Directions for this task: Your answer should be the line that contains "#### Min, Max Temperatures" and each line after it, restated word for word through the final line of the entries.

Saved entries

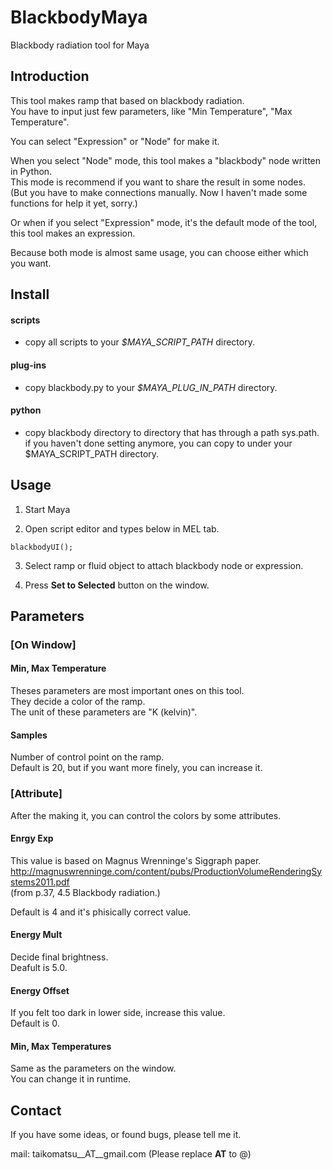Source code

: BlackbodyMaya
=============

Blackbody radiation tool for Maya


Introduction
------------

This tool makes ramp that based on blackbody radiation.  
You have to input just few parameters, like "Min Temperature", "Max Temperature".  

You can select "Expression" or "Node" for make it.  

When you select "Node" mode, this tool makes a "blackbody" node written in Python.  
This mode is recommend if you want to share the result in some nodes.  
(But you have to make connections manually. Now I haven't made some functions for help it yet, sorry.)  

Or when if you select "Expression" mode, it's the default mode of the tool,  
this tool makes an expression.  

Because both mode is almost same usage, you can choose either which you want.  



Install
-------

#### scripts
 - copy all scripts to your *$MAYA_SCRIPT_PATH* directory.

#### plug-ins
 - copy blackbody.py to your *$MAYA_PLUG_IN_PATH* directory.

#### python
 - copy blackbody directory to directory that has through a path sys.path.  
   if you haven't done setting anymore, you can copy to under your $MAYA_SCRIPT_PATH directory.



Usage
-----

1. Start Maya

2. Open script editor and types below in MEL tab.

  `blackbodyUI();`

3. Select ramp or fluid object to attach blackbody node or expression.

4. Press __Set to Selected__ button on the window.



Parameters
----------

### [On Window]

#### Min, Max Temperature
Theses parameters are most important ones on this tool.  
They decide a color of the ramp.  
The unit of these parameters are "K (kelvin)".  

#### Samples
Number of control point on the ramp.  
Default is 20, but if you want more finely, you can increase it.  


### [Attribute]

After the making it, you can control the colors by some attributes.


#### Enrgy Exp
This value is based on Magnus Wrenninge's Siggraph paper.  
http://magnuswrenninge.com/content/pubs/ProductionVolumeRenderingSystems2011.pdf  
(from p.37, 4.5 Blackbody radiation.)  

Default is 4 and it's phisically correct value.  

#### Energy Mult
Decide final brightness.  
Deafult is 5.0.

#### Energy Offset
If you felt too dark in lower side, increase this value.  
Default is 0.  

#### Min, Max Temperatures
Same as the parameters on the window.  
You can change it in runtime.


Contact
-------
If you have some ideas, or found bugs, please tell me it.

mail: taikomatsu__AT__gmail.com
(Please replace __AT__ to @)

Solution to this problem:
#### Min, Max Temperatures
Same as the parameters on the window.  
You can change it in runtime.


Contact
-------
If you have some ideas, or found bugs, please tell me it.

mail: taikomatsu__AT__gmail.com
(Please replace __AT__ to @)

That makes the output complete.